Scientists and locals all agree the fragile wetlands are an extremely complicated ecosystem. And they will admit there are many possible reasons for changes, in addition to the sea levels rising.
Tulane’s Jankowski concedes the land itself is sinking because of the settling of materials brought by the Mississippi River over the last several thousand years.
But she says the “massive” amount of data obtained for the “unprecedented” Tulane study has left absolutely no doubt in her mind that sea-level rise is also playing a big part.
Fishing, shrimping, crabbing and oystering villages like Cocodrie, Chauvin, and Dulac now have to prepare for the worst. It is a scenario that Native American families on Isle de Jean Charles have already experienced.
Eight generations of Biloxi Chitimacha-Choctaws have called the area home since the 1830s. Their land shrank from 2,200 acres to around 350 acres. About 70% of the population has left.
Chris Brunet is one of about 70 people who chose to stay, for now. He’s watched the island die before his eyes. Large trees in full bloom used to fill his yard. They slowly withered and rotted away, and are now gone.
“It didn’t happen overnight,” Brunet says. “It was like a slow process, but then. ‘Wow.'”
The “paradise” where his grandparents caught wild fish 100 years ago is gone. He believes natural factors, human factors, and oil and gas industries nearby destroyed it.

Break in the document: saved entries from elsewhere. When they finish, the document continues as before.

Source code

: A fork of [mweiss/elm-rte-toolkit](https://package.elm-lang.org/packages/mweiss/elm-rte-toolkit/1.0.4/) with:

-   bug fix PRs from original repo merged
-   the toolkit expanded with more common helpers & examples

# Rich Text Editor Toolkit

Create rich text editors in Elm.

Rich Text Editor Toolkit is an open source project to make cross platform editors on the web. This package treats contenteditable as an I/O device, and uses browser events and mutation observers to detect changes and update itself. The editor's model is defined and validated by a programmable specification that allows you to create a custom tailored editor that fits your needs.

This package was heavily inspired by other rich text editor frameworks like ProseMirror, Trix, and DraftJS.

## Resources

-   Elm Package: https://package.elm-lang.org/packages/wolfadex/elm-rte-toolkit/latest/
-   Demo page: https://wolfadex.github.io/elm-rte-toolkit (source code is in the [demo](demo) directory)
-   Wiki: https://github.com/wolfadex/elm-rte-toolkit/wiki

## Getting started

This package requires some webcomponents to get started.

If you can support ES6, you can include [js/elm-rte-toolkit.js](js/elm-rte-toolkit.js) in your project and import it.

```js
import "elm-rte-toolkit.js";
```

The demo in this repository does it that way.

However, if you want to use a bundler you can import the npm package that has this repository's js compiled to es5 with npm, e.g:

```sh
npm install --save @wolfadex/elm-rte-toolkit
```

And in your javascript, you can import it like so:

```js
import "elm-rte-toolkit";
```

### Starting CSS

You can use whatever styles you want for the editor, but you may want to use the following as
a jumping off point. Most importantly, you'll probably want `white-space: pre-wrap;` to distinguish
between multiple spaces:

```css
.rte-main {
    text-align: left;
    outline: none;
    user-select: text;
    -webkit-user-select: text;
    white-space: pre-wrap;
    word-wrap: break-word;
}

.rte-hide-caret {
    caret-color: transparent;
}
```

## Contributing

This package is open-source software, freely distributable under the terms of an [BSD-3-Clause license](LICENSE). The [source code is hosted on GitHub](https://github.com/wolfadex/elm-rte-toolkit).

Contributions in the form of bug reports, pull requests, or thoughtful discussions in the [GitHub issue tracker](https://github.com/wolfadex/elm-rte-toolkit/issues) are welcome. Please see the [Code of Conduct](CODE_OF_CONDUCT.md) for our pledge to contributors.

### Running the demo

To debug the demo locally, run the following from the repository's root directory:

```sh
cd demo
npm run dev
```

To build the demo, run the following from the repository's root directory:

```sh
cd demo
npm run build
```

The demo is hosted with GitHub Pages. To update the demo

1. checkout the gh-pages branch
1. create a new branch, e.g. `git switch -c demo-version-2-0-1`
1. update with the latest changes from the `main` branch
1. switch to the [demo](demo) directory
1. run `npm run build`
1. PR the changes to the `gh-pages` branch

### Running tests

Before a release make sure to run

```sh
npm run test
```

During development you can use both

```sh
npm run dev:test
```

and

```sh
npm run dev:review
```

“I believe that the Gulf of Mexico is such a powerful force that it wants to make its way north. And that man did play a part in bringing it to a more rapid process to what it is today,” Brunet says.
Brunet, 51, says the focus now must shift toward moving so future generations can survive.
How to prepare is also on the mind of Jonathan Foret back in Houma, where he shows children around his South Louisiana Wetlands Discovery Center. As they discuss the possibility their homes, like those on Isle de Jean Charles, may also melt away into nothing but memories in a scrapbook, he thinks of a Bible story as a symbol.
“Just like Noah, we’ve been given some information about what is going to happen in the future, and we can prepare for that future, or we can decide to dismiss the facts,” Foret says. “What we decide to do will directly impact the future of our families and our communities. Me, I’m going to build a boat. Facts don’t change based on my ability to stomach them.”